En 1836, Catharine exprima par écrit son amour pour la nature canadienne. The Backwoods of Canada (traduit en français sous le titre Les forêts intérieures du Canada) explorait la vie de pionnier. Elle y consacrait 40 pages à la flore et à la faune de l’Ontario. Rédigé à l’intention des femmes de la haute société britannique qui traversaient l’Atlantique pour venir au Canada, The Backwoods of Canada eut tôt fait d’être l’un des livres les plus populaires au sujet de notre pays.

En 1839, les Traill louèrent d’abord une maison à Ashburnham (en face de Peterborough, sur la rive opposée de la rivière Otonabee), et achetèrent enfin une cabane en bois en 1849, qui portait le nom d’Oaklands. Bien que Catharine reçût la somme de 125 livres pour The Backwoods of Canada, cela ne pouvait guère suffire à assurer perpétuellement la survie de sa famille, qui vivait ainsi souvent au jour le jour, aux prises avec la pauvreté.

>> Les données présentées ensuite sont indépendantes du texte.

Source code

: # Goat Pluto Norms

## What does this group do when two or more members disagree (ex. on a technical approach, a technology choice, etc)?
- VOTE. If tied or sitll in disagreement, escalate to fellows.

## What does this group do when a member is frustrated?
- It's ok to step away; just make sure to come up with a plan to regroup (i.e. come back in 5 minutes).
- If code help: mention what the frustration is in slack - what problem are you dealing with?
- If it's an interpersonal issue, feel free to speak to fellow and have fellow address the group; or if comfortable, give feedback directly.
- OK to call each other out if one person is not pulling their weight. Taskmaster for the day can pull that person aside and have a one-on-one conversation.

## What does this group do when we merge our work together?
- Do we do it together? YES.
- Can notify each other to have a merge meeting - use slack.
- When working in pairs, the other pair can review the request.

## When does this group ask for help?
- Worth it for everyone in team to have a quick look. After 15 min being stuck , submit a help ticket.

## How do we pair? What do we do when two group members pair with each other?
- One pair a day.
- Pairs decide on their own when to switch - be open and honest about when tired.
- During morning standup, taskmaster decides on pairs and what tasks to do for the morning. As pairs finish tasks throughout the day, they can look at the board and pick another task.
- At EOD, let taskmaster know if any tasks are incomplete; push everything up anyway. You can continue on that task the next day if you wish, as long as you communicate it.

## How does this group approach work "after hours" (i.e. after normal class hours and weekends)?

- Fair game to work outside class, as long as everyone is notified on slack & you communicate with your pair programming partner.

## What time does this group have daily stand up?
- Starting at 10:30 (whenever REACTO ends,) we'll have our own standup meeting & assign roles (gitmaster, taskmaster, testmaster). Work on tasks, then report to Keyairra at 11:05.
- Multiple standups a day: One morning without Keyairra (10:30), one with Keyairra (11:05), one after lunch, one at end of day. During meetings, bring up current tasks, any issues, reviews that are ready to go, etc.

Comme auparavant, Catharine puisait du réconfort dans la nature. Elle écrivit : « Si j’étais médecin, j’enverrais mes patients vivre dans une cabane sous les pins. »

En 1849, Catharine publia Canadian Crusoes, un livre pour enfants mettant en scène des enfants perdus dans les plaines du lac Rice, ce qui représentait un péril réel pour les jeunes du Haut-Canada, car on peut facilement se perdre dans les broussailles, et il y avait peu de sentiers sur lesquels compter. Bien que le livre ait été vendu comme roman, pour Catharine il s’agissait d’un guide de survie qu’elle avait écrit à l’intention de ses propres enfants; elle y donnait des indications précises permettant l’identification de plantes et leur utilisation. Elle écrivit ensuite The Canadian Settler’s Guide, un manuel expliquant aux immigrantes comment assurer leur confort au Canada. Le livre connut un très grand succès; on le retrouvait sur la plupart des navires transatlantiques. Cependant, l’éditeur gardait la plus grande partie des profits et laissait ainsi Catharine et sa famille dans le dénuement.

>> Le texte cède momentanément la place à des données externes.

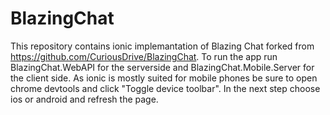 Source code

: # BlazingChat

This repository contains ionic implemantation of Blazing Chat forked from https://github.com/CuriousDrive/BlazingChat.
To run the app run BlazingChat.WebAPI for the serverside and BlazingChat.Mobile.Server for the client side. As ionic is mostly suited for mobile phones be sure to open chrome devtools and click "Toggle device toolbar". In the next step choose ios or android and refresh the page.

La décennie 1850-1860 vit la mort du mari de Catharine, ainsi qu’un incendie qui détruisit Oakland. Seule pour la première fois dans cette contrée sauvage, Catharine se consacra aux questions botaniques qui l’intéressaient. Lors de l’incendie, elle avait pu sauver ses manuscrits sur la flore canadienne. Elle acheta un morceau de terre à Lakefield, y construisit une maisonnette et remplit ses jardins de fleurs.

À la fin de la première moitié du XIXe siècle, de plus en plus de gens s’intéressaient aux produits d’origine végétale, et des sociétés d’histoire naturelle se formaient aux quatre coins du pays. C’était le moment parfait pour écrire un nouveau livre sur la nature canadienne. Catharine et sa nièce, Agnes Fitzgibbon, publièrent un recueil d’illustrations et de textes sur les fleurs indigènes. Catharine voulait que les plantes indigènes du Canada conquièrent les cœurs; elle souhaitait aussi exhorter les Canadiens à assurer la conservation des espèces indigènes à l’heure des coupes à blanc. Canadian Wildflowers parut en 1868 et Catharine acquit du renom auprès des membres des sociétés d’histoire naturelle. Elle mourut dans son sommeil, le 29 août 1899. On peut voir ses albums personnalisés au Musée de la nature d’Ottawa.

En hommage à Catharine Parr Traill, que diriez-vous de planter des fleurs indigènes dans votre cour ce printemps? La prochaine fois que vous aurez mauvais moral, vous pourrez aller faire un tour dehors et laisser leur beauté vous ragaillardir. Catharine y trouvait ce réconfort.